Tuesday, September 7, 2010

My writing week 3 (35) - Aussiecon

Hi all,

Well I survived Aussiecon. I spent most of my time attending panels as well as the opening ceremony and the guest of honour speeches. I also spent a bit of time in the dealers room searching for books. There was so much to see and listen to.

The panel sessions I saw were mainly on science fiction, writing for young adults, editing and climate change. A lot of those panels included the guest of honour, Kim Stanley Robinson. I had read his novel Red Mars and, after finding he had a great concern for climate change, I will now finish reading the series. He said the series was not so much about terraforming Mars but an allegory about man's treatment of Earth.

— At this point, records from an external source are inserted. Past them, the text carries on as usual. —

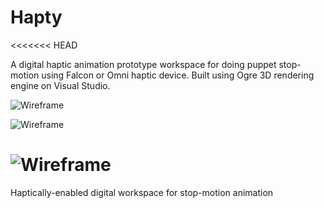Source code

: # Hapty
<<<<<<< HEAD

A digital haptic animation prototype workspace for doing puppet stop-motion using Falcon or Omni haptic device. Built using Ogre 3D rendering engine on Visual Studio. 



![Wireframe](https://cloud.githubusercontent.com/assets/16060989/12142331/29bb32ec-b46f-11e5-88fc-b15418be627c.png)

![Wireframe](https://cloud.githubusercontent.com/assets/16060989/12142335/2cff79d6-b46f-11e5-8320-5c85e80776e4.png)

![Wireframe](https://cloud.githubusercontent.com/assets/16060989/12142338/3287d470-b46f-11e5-9816-aecbfe1e1da4.png)
=======
Haptically-enabled digital workspace for stop-motion animation

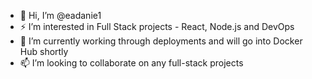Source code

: - 👋 Hi, I’m @eadanie1
- ⚡ I’m interested in Full Stack projects - React, Node.js and DevOps
- 🌱 I’m currently working through deployments and will go into Docker Hub shortly
- 📫 I’m looking to collaborate on any full-stack projects

<!---
- ⚡ Fun fact: ...
- 📫 How to reach me ...
- 😄 Pronouns: ...
eadanie1/eadanie1 is a ✨ special ✨ repository because its `README.md` (this file) appears on your GitHub profile.
You can click the Preview link to take a look at your changes.
--->
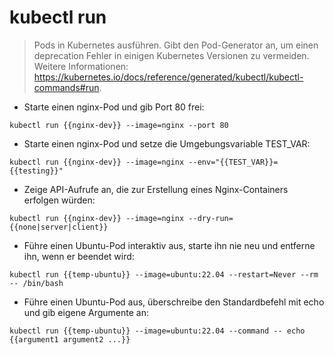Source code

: # kubectl run

> Pods in Kubernetes ausführen. Gibt den Pod-Generator an, um einen deprecation Fehler in einigen Kubernetes Versionen zu vermeiden.
> Weitere Informationen: <https://kubernetes.io/docs/reference/generated/kubectl/kubectl-commands#run>.

- Starte einen nginx-Pod und gib Port 80 frei:

`kubectl run {{nginx-dev}} --image=nginx --port 80`

- Starte einen nginx-Pod und setze die Umgebungsvariable TEST_VAR:

`kubectl run {{nginx-dev}} --image=nginx --env="{{TEST_VAR}}={{testing}}"`

- Zeige API-Aufrufe an, die zur Erstellung eines Nginx-Containers erfolgen würden:

`kubectl run {{nginx-dev}} --image=nginx --dry-run={{none|server|client}}`

- Führe einen Ubuntu-Pod interaktiv aus, starte ihn nie neu und entferne ihn, wenn er beendet wird:

`kubectl run {{temp-ubuntu}} --image=ubuntu:22.04 --restart=Never --rm -- /bin/bash`

- Führe einen Ubuntu-Pod aus, überschreibe den Standardbefehl mit echo und gib eigene Argumente an:

`kubectl run {{temp-ubuntu}} --image=ubuntu:22.04 --command -- echo {{argument1 argument2 ...}}`
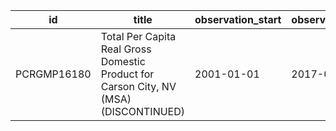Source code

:| id          | title                                                                                 | observation_start   | observation_end   |
|-------------|---------------------------------------------------------------------------------------|---------------------|-------------------|
| PCRGMP16180 | Total Per Capita Real Gross Domestic Product for Carson City, NV (MSA) (DISCONTINUED) | 2001-01-01          | 2017-01-01        |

I also saw Canadian author Cory Doctorow with his uncomfortable arguments about where the publishing is heading. He is a fan, if not major contributor, to the digital revolution, running the well patronised website Boing Boing. He has also been nominated for three Hugos for mainly young adult science fiction. Although I did not share his enthusiasm for the digital redesign of the publishing industry, I was so impressed with the way he articulated his arguments and for the information he imparted that I felt obliged to buy one on his novels, which I did.

The overseas panelists, like Cory Doctorow, Kim Stanley Robinson, Gregory Bedford, James Scalzi, David D. Levine, and editors Patrick Nielsen Hayden (Tor), and Ginger Buchanan (Ace) where generally very articulate, entertaining and full of information. Only one American female novelist seemed too overbearing to generate convention sales. Sean McMullen was perhaps the best of the Australian writers I saw.

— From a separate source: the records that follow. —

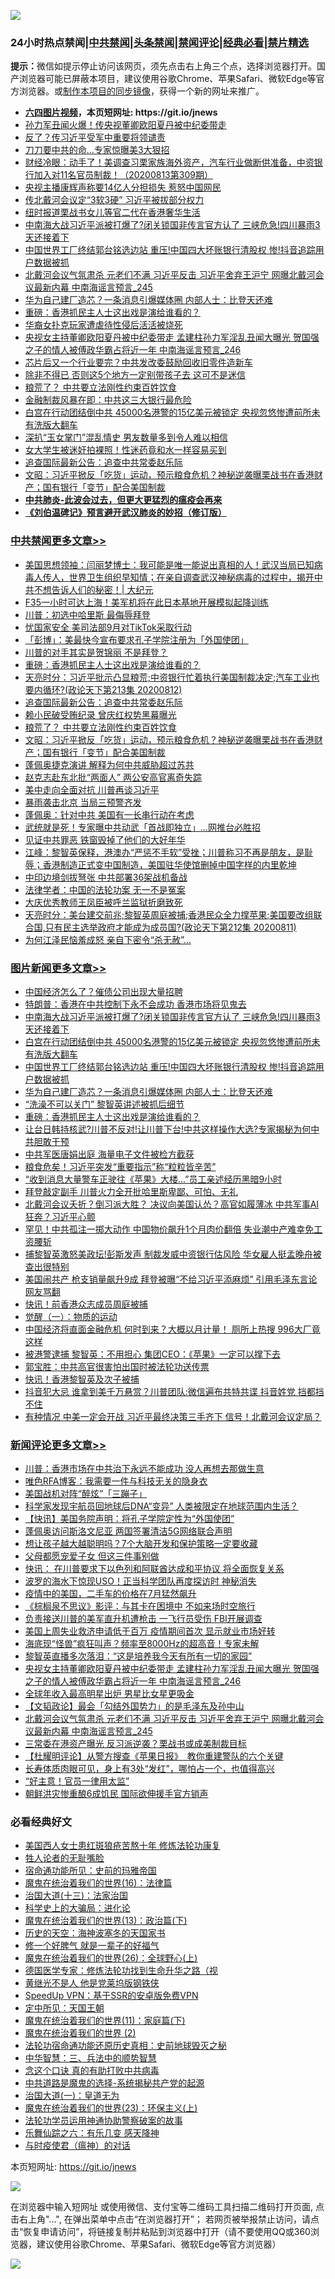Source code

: ![](https://raw.githubusercontent.com/fqnews/bnews/master/64photo/fqnews-qr.jpg)

<div id="tt">
<h3>24小时热点禁闻|<a href="#%E4%B8%AD%E5%85%B1%E7%A6%81%E9%97%BB%E6%9B%B4%E5%A4%9A%E6%96%87%E7%AB%A0">中共禁闻</a>|<a href="#%E5%9B%BE%E7%89%87%E6%96%B0%E9%97%BB%E6%9B%B4%E5%A4%9A%E6%96%87%E7%AB%A0">头条禁闻</a>|<a href="#%E6%96%B0%E9%97%BB%E8%AF%84%E8%AE%BA%E6%9B%B4%E5%A4%9A%E6%96%87%E7%AB%A0">禁闻评论|<a href="#%E5%BF%85%E7%9C%8B%E7%BB%8F%E5%85%B8%E5%A5%BD%E6%96%87">经典必看|<a href="/video.md#%E7%A6%81%E7%89%87%E7%B2%BE%E9%80%89">禁片精选</a></h3>
<div><b>提示：</b>微信如提示停止访问该网页，须先点击右上角三个点，选择浏览器打开。国产浏览器可能已屏蔽本项目，建议使用谷歌Chrome、苹果Safari、微软Edge等官方浏览器。或<a href="https://github.com/fqnews/bnews/blob/master/%E5%88%B6%E4%BD%9Cgit%E7%A6%81%E9%97%BB%E9%95%9C%E5%83%8F.md">制作本项目的同步镜像</a>，获得一个新的网址来推广。</div>
<ul>
<li><b><a href="http://d1.bdrive.tk/64.mp4" target="_blank">六四图片视频</a>，本页短网址: https://git.io/jnews</b></li>
<li><a href="/cnnews/20200813/1379437.md">孙力军丑闻火爆！传央视董卿欧阳夏丹被中纪委带走</a></li>
<li><a href="/comments/20200813/1379403.md">反了？传习近平受军中重要将领谴责</a></li>
<li><a href="/cnnews/20200813/1379447.md">刀刀要中共的命…专家惊曝美3大狠招</a></li>
<li><a href="/bannedvideo/20200813/1379517.md">财经冷眼：动手了！美调查习栗家族海外资产，汽车行业做断供准备，中资银行加入对11名官员制裁！（20200813第309期）</a></li>
<li><a href="/comments/20200813/1379576.md">央视主播康辉声称要14亿人分担损失 惹怒中国网民</a></li>
<li><a href="/comments/20200813/1379537.md">传北戴河会议定“3软3硬” 习近平被拔部分权力</a></li>
<li><a href="/cnnews/hknews/20200813/1379614.md">纽时报道栗战书女儿等官二代在香港奢华生活</a></li>
<li><a href="/topimagenews/20200813/1379741.md">中南海大战习近平派被打爆了?闭关锁国非传言官方认了 三峡危急!四川暴雨3天还接着下</a></li>
<li><a href="/topimagenews/20200813/1379635.md">中国世界工厂终结郭台铭选边站 重压!中国四大坏账银行清股权 惨!抖音追踪用户数据被抓</a></li>
<li><a href="/comments/20200813/1379656.md">北戴河会议气氛肃杀 元老们不满 习近平反击 习近平舍弃王沪宁 网曝北戴河会议最新内幕 中南海谣言预言_245</a></li>
<li><a href="/topimagenews/20200813/1379570.md">华为自己建厂造芯？一条消息引爆媒体圈 内部人士：比登天还难</a></li>
<li><a href="/comments/20200813/1379457.md">重磅：香港抓民主人士这出戏是演给谁看的？</a></li>
<li><a href="/baitai/20200813/1379676.md">华裔女扑克玩家遭虐待性侵后活活被烧死</a></li>
<li><a href="/comments/20200813/1379689.md">央视女主持董卿欧阳夏丹被中纪委带走 孟建柱孙力军淫乱丑闻大曝光 贺国强之子的情人被傅政华霸占将近一年 中南海谣言预言_246</a></li>
<li><a href="/cnnews/20200813/1379489.md">芯片后又一个行业要完？中共发改委鼓励回收旧零件造新车</a></li>
<li><a href="/lifebaike/20200813/1379579.md">除非不得已 否则这5个地方一定别带孩子去 这可不是迷信</a></li>
<li><a href="/cbnews/20200813/1379424.md">粮荒了？ 中共要立法刚性约束百姓饮食</a></li>
<li><a href="/cnnews/20200813/1379538.md">金融制裁风暴在即：中共这三大银行最危险</a></li>
<li><a href="/topimagenews/20200813/1379708.md">白宫在行动团结倒中共 45000名港警的15亿美元被锁定 央视忽悠惨遭前所未有洗版大翻车</a></li>
<li><a href="/baitai/20200813/1379470.md">深扒“玉女掌门”混乱情史 男友数量多到令人难以相信</a></li>
<li><a href="/baitai/20200813/1379473.md">女大学生被迷奸拍裸照！性迷药竟和水一样容易买到</a></li>
<li><a href="/cbnews/20200813/1379426.md">追查国际最新公告：追查中共常委赵乐际</a></li>
<li><a href="/cbnews/20200813/1379345.md">文昭：习近平掀反「吃货」运动，预示粮食危机？神秘逆袭曝栗战书在香港财产；国有银行「变节」配合美国制裁</a></li>
<li><b><a href="/comments/20200211/1275071.md" target="_blank">中共肺炎-此波会过去，但更大更猛烈的瘟疫会再来</a></b></li>
<li><b><a href="/comments/20200207/1272816.md" target="_blank">《刘伯温碑记》预言避开武汉肺炎的妙招（修订版）</a></b></li>
</ul>
</div>

<div class="catlist">
<h3><a href="/cbnews/" target="_blank">中共禁闻</a><span><a href="/cbnews/" target="_blank" rel="nofollow">更多文章>></a></span></h3>
<ul>
<li><a href="/cbnews/20200813/1379704.md" target="_blank">美国思想领袖：闫丽梦博士：我可能是唯一能说出真相的人！武汉当局已知病毒人传人，世界卫生组织早知情；在亲自调查武汉神秘病毒的过程中，揭开中共不想告诉人们的秘密！|  大纪元</a></li>
<li><a href="/cbnews/20200813/1379552.md" target="_blank">F35一小时可达上海！美军机将在此日本基地开展模拟起降训练</a></li>
<li><a href="/cbnews/20200813/1379533.md" target="_blank">川普：初选中哈里斯 最侮辱拜登</a></li>
<li><a href="/cbnews/20200813/1379512.md" target="_blank">忧国家安全 美司法部9月对TikTok采取行动</a></li>
<li><a href="/cbnews/20200813/1379499.md" target="_blank">「彭博」：美最快今宣布要求孔子学院注册为「外国使团」</a></li>
<li><a href="/cbnews/20200813/1379486.md" target="_blank">川普的对手其实是贺锦丽 不是拜登？</a></li>
<li><a href="/comments/20200813/1379457.md" target="_blank">重磅：香港抓民主人士这出戏是演给谁看的？</a></li>
<li><a href="/cbnews/20200813/1379438.md" target="_blank">天亮时分：习近平批示凸显粮荒;中资银行忙着执行美国制裁决定;汽车工业也要内循环?(政论天下第213集 20200812)</a></li>
<li><a href="/cbnews/20200813/1379426.md" target="_blank">追查国际最新公告：追查中共常委赵乐际</a></li>
<li><a href="/cbnews/20200813/1379425.md" target="_blank">赖小民破受贿纪录 曾庆红权势黑幕曝光</a></li>
<li><a href="/cbnews/20200813/1379424.md" target="_blank">粮荒了？ 中共要立法刚性约束百姓饮食</a></li>
<li><a href="/cbnews/20200813/1379345.md" target="_blank">文昭：习近平掀反「吃货」运动，预示粮食危机？神秘逆袭曝栗战书在香港财产；国有银行「变节」配合美国制裁</a></li>
<li><a href="/cbnews/20200813/1379332.md" target="_blank">蓬佩奥捷克演讲 解释为何中共威胁超过苏共</a></li>
<li><a href="/cbnews/20200812/1379069.md" target="_blank">赵克志赴东北批“两面人” 两公安高官离奇失踪</a></li>
<li><a href="/cbnews/20200812/1378953.md" target="_blank">美中走向全面对抗 川普再谈习近平</a></li>
<li><a href="/cbnews/20200812/1378910.md" target="_blank">暴雨袭击北京 当局三预警齐发</a></li>
<li><a href="/cbnews/20200812/1378887.md" target="_blank">蓬佩奥：针对中共 美国有一长串行动在考虑</a></li>
<li><a href="/cbnews/20200812/1378886.md" target="_blank">武统就是死！专家曝中共动武「首战即独立」…网推台必胜招</a></li>
<li><a href="/cbnews/20200812/1378885.md" target="_blank">见证中共罪恶 铁窗毁掉了他们的大好年华</a></li>
<li><a href="/cbnews/20200812/1378866.md" target="_blank">江峰：黎智英保释，港澳办“严惩不手软”受挫；川普称习不再是朋友，是耻辱；香港制造正式变中国制造，美国驻华使馆删掉中国字样的内里乾坤</a></li>
<li><a href="/cbnews/20200812/1378857.md" target="_blank">中印边境剑拔弩张 中共部署36架战机备战</a></li>
<li><a href="/cbnews/20200812/1378796.md" target="_blank">法律学者：中国的法轮功案 无一不是冤案</a></li>
<li><a href="/cbnews/20200812/1378795.md" target="_blank">大庆优秀教师王凤臣被呼兰监狱折磨致死</a></li>
<li><a href="/cbnews/20200812/1378789.md" target="_blank">天亮时分：美台建交前兆;黎智英周庭被捕;香港民众全力撑苹果;美国要改组联合国,只有民主选举政府才能成为成员国?(政论天下第212集 20200811)</a></li>
<li><a href="/cbnews/20200812/1378772.md" target="_blank">为何江泽民恼羞成怒 亲自下密令“杀无赦”…</a></li>

</ul>
</div>
<div class="catlist">
<h3><a href="/topimagenews/" target="_blank">图片新闻</a><span><a href="/topimagenews/" target="_blank" rel="nofollow">更多文章>></a></span></h3>
<ul>
<li><a href="/topimagenews/20200814/1379794.md" target="_blank">中国经济怎么了？催债公司出现大量招聘</a></li>
<li><a href="/topimagenews/20200814/1379773.md" target="_blank">特朗普：香港在中共控制下永不会成功 香港市场将见鬼去</a></li>
<li><a href="/topimagenews/20200813/1379741.md" target="_blank">中南海大战习近平派被打爆了?闭关锁国非传言官方认了 三峡危急!四川暴雨3天还接着下</a></li>
<li><a href="/topimagenews/20200813/1379708.md" target="_blank">白宫在行动团结倒中共 45000名港警的15亿美元被锁定 央视忽悠惨遭前所未有洗版大翻车</a></li>
<li><a href="/topimagenews/20200813/1379635.md" target="_blank">中国世界工厂终结郭台铭选边站 重压!中国四大坏账银行清股权 惨!抖音追踪用户数据被抓</a></li>
<li><a href="/topimagenews/20200813/1379570.md" target="_blank">华为自己建厂造芯？一条消息引爆媒体圈 内部人士：比登天还难</a></li>
<li><a href="/topimagenews/20200813/1379511.md" target="_blank">“洗澡不可以关门” 黎智英讲述被抓后细节</a></li>
<li><a href="/comments/20200813/1379457.md" target="_blank">重磅：香港抓民主人士这出戏是演给谁看的？</a></li>
<li><a href="/topimagenews/20200812/1379218.md" target="_blank">让台日韩持核武?川普不反对!让川普下台!中共这样操作大选?专家揭秘为何中共胆敢干预</a></li>
<li><a href="/topimagenews/20200812/1378848.md" target="_blank">中共军医唐娟出庭 海量电子文件被检方截获</a></li>
<li><a href="/topimagenews/20200812/1378810.md" target="_blank">粮食危矣！习近平突发“重要指示”称“粒粒皆辛苦”</a></li>
<li><a href="/topimagenews/20200812/1378794.md" target="_blank">“收到消息大量警车正驶往《苹果》大楼…”员工亲述经历黑暗9小时</a></li>
<li><a href="/topimagenews/20200812/1378728.md" target="_blank">拜登敲定副手 川普火力全开批哈里斯卑鄙、可怕、无礼</a></li>
<li><a href="/topimagenews/20200811/1378596.md" target="_blank">北戴河会议夭折？倒习派大胜？ 决议向美国认怂？高官如履薄冰 中共军事AI狂奔？习近平心颤</a></li>
<li><a href="/topimagenews/20200811/1378505.md" target="_blank">罕见！中共孤注一掷大动作 中国物价飙升1个月肉价翻倍 失业潮中产难幸免工资腰斩</a></li>
<li><a href="/topimagenews/20200811/1378227.md" target="_blank">捕黎智英激怒美政坛!彭斯发声 制裁发威中资银行估风险 华女雇人挺孟晚舟被查出很特别</a></li>
<li><a href="/topimagenews/20200811/1378226.md" target="_blank">美国闹共产 枪支销量飙升9成 拜登被曝“不给习近平添麻烦” 引用毛泽东言论 网友骂翻</a></li>
<li><a href="/topimagenews/20200811/1377855.md" target="_blank">快讯！前香港众志成员周庭被捕</a></li>
<li><a href="/comments/20200810/1377609.md" target="_blank">觉醒（一）：物质的运动</a></li>
<li><a href="/topimagenews/20200810/1377710.md" target="_blank">中国经济将直面金融危机 何时到来？大概以月计量！ 厕所上热搜 996大厂竟这样</a></li>
<li><a href="/topimagenews/20200810/1377628.md" target="_blank">被港警逮捕 黎智英：不用担心 集团CEO：《苹果》一定可以撑下去</a></li>
<li><a href="/comments/20200810/1377559.md" target="_blank">郭宝胜：中共高官很害怕出国时被法轮功送传票</a></li>
<li><a href="/topimagenews/20200810/1377469.md" target="_blank">快讯！香港黎智英及次子被捕</a></li>
<li><a href="/topimagenews/20200809/1377376.md" target="_blank">抖音犯大忌 谁拿到美千万悬赏？川普团队:微信遍布共特共谍 抖音姓党 挡都挡不住</a></li>
<li><a href="/topimagenews/20200809/1377321.md" target="_blank">有种情况 中美一定会开战 习近平最终决策三手齐下 信号！北戴河会议定局？</a></li>

</ul>
</div>
<div class="catlist">
<h3><a href="/comments/" target="_blank">新闻评论</a><span><a href="/comments/" target="_blank" rel="nofollow">更多文章>></a></span></h3>
<ul>
<li><a href="/comments/20200814/1379862.md" target="_blank">川普：香港市场在中共治下永远不能成功 没人再想去那做生意</a></li>
<li><a href="/comments/20200814/1379848.md" target="_blank">唯色RFA博客：我需要一件与科技无关的隐身衣</a></li>
<li><a href="/comments/20200814/1379829.md" target="_blank">美国战机对阵“醉炫”「三蹦子」</a></li>
<li><a href="/comments/20200814/1379821.md" target="_blank">科学家发现宇航员回地球后DNA“变异” 人类被限定在地球范围内生活？</a></li>
<li><a href="/comments/20200814/1379804.md" target="_blank">【快讯】美国务院声明：将孔子学院定性为“外国使团”</a></li>
<li><a href="/comments/20200814/1379803.md" target="_blank">蓬佩奥访问斯洛文尼亚 两国签署清洁5G网络联合声明</a></li>
<li><a href="/comments/20200814/1379802.md" target="_blank">想让孩子越大越聪明吗？7个大脑开发和保护策略一定要收藏</a></li>
<li><a href="/comments/20200814/1379801.md" target="_blank">父母都愿宠爱子女  但这三件事别做</a></li>
<li><a href="/comments/20200814/1379779.md" target="_blank">快讯： 在川普要求下以色列和阿联酋达成和平协议 将全面恢复关系</a></li>
<li><a href="/comments/20200814/1379777.md" target="_blank">波罗的海水下惊现USO！正当科学团队再度探访时 神秘消失</a></li>
<li><a href="/comments/20200814/1379776.md" target="_blank">疫情中的美国，二手车的价格在7月猛然飙升</a></li>
<li><a href="/comments/20200814/1379768.md" target="_blank">《棕榈泉不思议》影评：与其卡在困境中  不如来场时空旅行</a></li>
<li><a href="/comments/20200814/1379765.md" target="_blank">负责接送川普的美军直升机遭枪击 一飞行员受伤 FBI开展调查</a></li>
<li><a href="/comments/20200813/1379754.md" target="_blank">美国上周失业救济申请低于百万 疫情期间首次 显示就业市场好转</a></li>
<li><a href="/comments/20200813/1379721.md" target="_blank">海底现“怪兽”疯狂叫声？频率至8000Hz的超高音！专家未解</a></li>
<li><a href="/comments/20200813/1379695.md" target="_blank">黎智英直播多次落泪：“这是培养我今天有所有一切的家园”</a></li>
<li><a href="/comments/20200813/1379689.md" target="_blank">央视女主持董卿欧阳夏丹被中纪委带走 孟建柱孙力军淫乱丑闻大曝光 贺国强之子的情人被傅政华霸占将近一年 中南海谣言预言_246</a></li>
<li><a href="/comments/20200813/1379664.md" target="_blank">全球年收入最高明星出炉  男星比女星更吸金</a></li>
<li><a href="/comments/20200813/1379660.md" target="_blank">【文韬政论】最会「勾结外国势力」的是毛泽东及孙中山</a></li>
<li><a href="/comments/20200813/1379656.md" target="_blank">北戴河会议气氛肃杀 元老们不满 习近平反击 习近平舍弃王沪宁 网曝北戴河会议最新内幕 中南海谣言预言_245</a></li>
<li><a href="/comments/20200813/1379651.md" target="_blank">三常委在港资产曝光 反习派逆袭？栗战书或成美制裁目标</a></li>
<li><a href="/comments/20200813/1379643.md" target="_blank">【杜耀明评论】从警方搜查《苹果日报》　教你重建警队的六个关键</a></li>
<li><a href="/comments/20200813/1379639.md" target="_blank">长寿体质肉眼可见，身上有3处“发红”，哪怕占一个，也值得高兴</a></li>
<li><a href="/comments/20200813/1379606.md" target="_blank">“好主意！官员一律用太监”</a></li>
<li><a href="/comments/20200813/1379604.md" target="_blank">朝鲜洪灾惨重酿6成饥民 国际欲伸援手官方销声</a></li>

</ul>
</div>

<div class="catlist">
<h3>必看经典好文</h3>
<ul>
<li><a href="/comments/20190126/1070164.md" target="_blank">美国西人女士患红斑狼疮苦熬十年 修炼法轮功康复</a></li>
<li><a href="/comments/20200606/783250.md" target="_blank">牲人论者的无耻嘴脸</a></li>
<li><a href="/cbnews/20180711/970353.md" target="_blank">宿命通功能所见：史前的玛雅帝国</a></li>
<li><a href="/topimagenews/20180615/958090.md" target="_blank">魔鬼在统治着我们的世界(16)：法律篇</a></li>
<li><a href="/cbnews/20180319/916654.md" target="_blank">治国大道(十三)：法家治国</a></li>
<li><a href="/comments/20200605/783246.md" target="_blank">科学史上的大骗局：进化论</a></li>
<li><a href="/topimagenews/20180602/951960.md" target="_blank">魔鬼在统治着我们的世界(13)：政治篇(下)</a></li>
<li><a href="/tculture/xiulian/20170318/732480.md" target="_blank">历史的天空：海神波塞冬的天国家书</a></li>
<li><a href="/funmedia/20200713/1359909.md" target="_blank">修一个好脾气 就是一辈子的好福气</a></li>
<li><a href="/comments/20181210/1044798.md" target="_blank">魔鬼在统治着我们的世界(26)：全球野心(上)</a></li>
<li><a href="/comments/20200607/783186.md" target="_blank">德国医学专家：修炼法轮功找到生命升华之路（视</a></li>
<li><a href="/lifebaike/20190522/1131765.md" target="_blank">黄继光不是人 他是党莱坞版钢铁侠</a></li>
<li><a href="/cbnews/20191226/1241739.md" target="_blank">SpeedUp VPN：基于SSR的安卓版免费VPN</a></li>
<li><a href="/tculture/xiulian/20151111/470021.md" target="_blank">定中所见：天国王朝</a></li>
<li><a href="/topimagenews/20180530/950691.md" target="_blank">魔鬼在统治着我们的世界(11)：家庭篇(下)</a></li>
<li><a href="/topimagenews/20180520/944940.md" target="_blank">魔鬼在统治着我们的世界 (2)</a></li>
<li><a href="/tculture/20121025/73069.md" target="_blank">法轮功宿命通功能还原历史真相：史前地球毁灭之秘</a></li>
<li><a href="/comments/20200605/783248.md" target="_blank">中华智慧：三、兵法中的顺势智慧</a></li>
<li><a href="/comments/20200707/1357090.md" target="_blank">念这个口诀 真的有助打败中共病毒</a></li>
<li><a href="/comments/20181209/1044543.md" target="_blank">中共道路是魔鬼的选择-系统揭秘共产党的起源</a></li>
<li><a href="/cbnews/20180307/911097.md" target="_blank">治国大道(一)：皇道无为</a></li>
<li><a href="/ssgc/20180904/993719.md" target="_blank">魔鬼在统治着我们的世界(23)：环保主义(上)</a></li>
<li><a href="/cbnews/20170626/780479.md" target="_blank">法轮功学员运用神通协助警察破案的故事</a></li>
<li><a href="/tculture/20190101/792146.md" target="_blank">乐舞仙踪之六：有乐几变 感天降神</a></li>
<li><a href="/comments/20200327/1301424.md" target="_blank">与时疫使君（瘟神）的对话</a></li>

</ul>
</div>

本页短网址: https://git.io/jnews

![](https://raw.githubusercontent.com/fqnews/bnews/master/64photo/fqnews-qr.jpg)

在浏览器中输入短网址 或使用微信、支付宝等二维码工具扫描二维码打开页面, 点击右上角"...", 在弹出菜单中点击“在浏览器打开”； 若网页被举报禁止访问，请点击“恢复申请访问”，将链接复制并粘贴到浏览器中打开（请不要使用QQ或360浏览器，建议使用谷歌Chrome、苹果Safari、微软Edge等官方浏览器）

![](https://raw.githubusercontent.com/fqnews/bnews/master/64photo/wx.jpg)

I choose the panel sessions more on topic then presenters, so I missed seeing China Mieville (if he turned up). It was disappointing that Australian authors like Greg Egan and Damien Broderick did not make an appearance. Sean Williams was ill and could not make it. I still have not read the daily update sheets to find out why some panelists didn't appear.

The convention centre is a huge cavernous venue. Aussiecon had access to two large auditoriums, and 20 other rooms, most of which seated 200 or so fans. No attempt had be made to decorate the place and very few fans turned up in costumes. The convention was more for the novel reading science fiction fan than the film or television science fiction fan. So for me, there seemed to be a lack of atmosphere.

The books in the dealers room were about 25% cheaper than what I pay in Wangaratta. I was disappointed not the find any of Adrian Bedford's books other then the one I had already had read. I also had no luck finding one Kim Stanley Robinson mentioned. I did find a collection of short stories by Aussie great George Turner, which was free with the purchase of another book, that took a while to choose.

Overall, I enjoyed the convention, I felt at home there, even though I wasn't wearing black. I was entertained and informed by a lot of open and articulate authors, editors and scientists, and left each day eager to return the next. I wish the convention had gone longer so I could have attended some of the panels I missed.

Over the coming weeks I will be blogging about the individual sessions and the winners of the Hugo's which were announced at the convention (I voted for two of the winners).

Graham.

4 comments:

Damien Broderick said...

It was disappointing that Australian authors like Greg Egan and Damien Broderick did not make an appearance.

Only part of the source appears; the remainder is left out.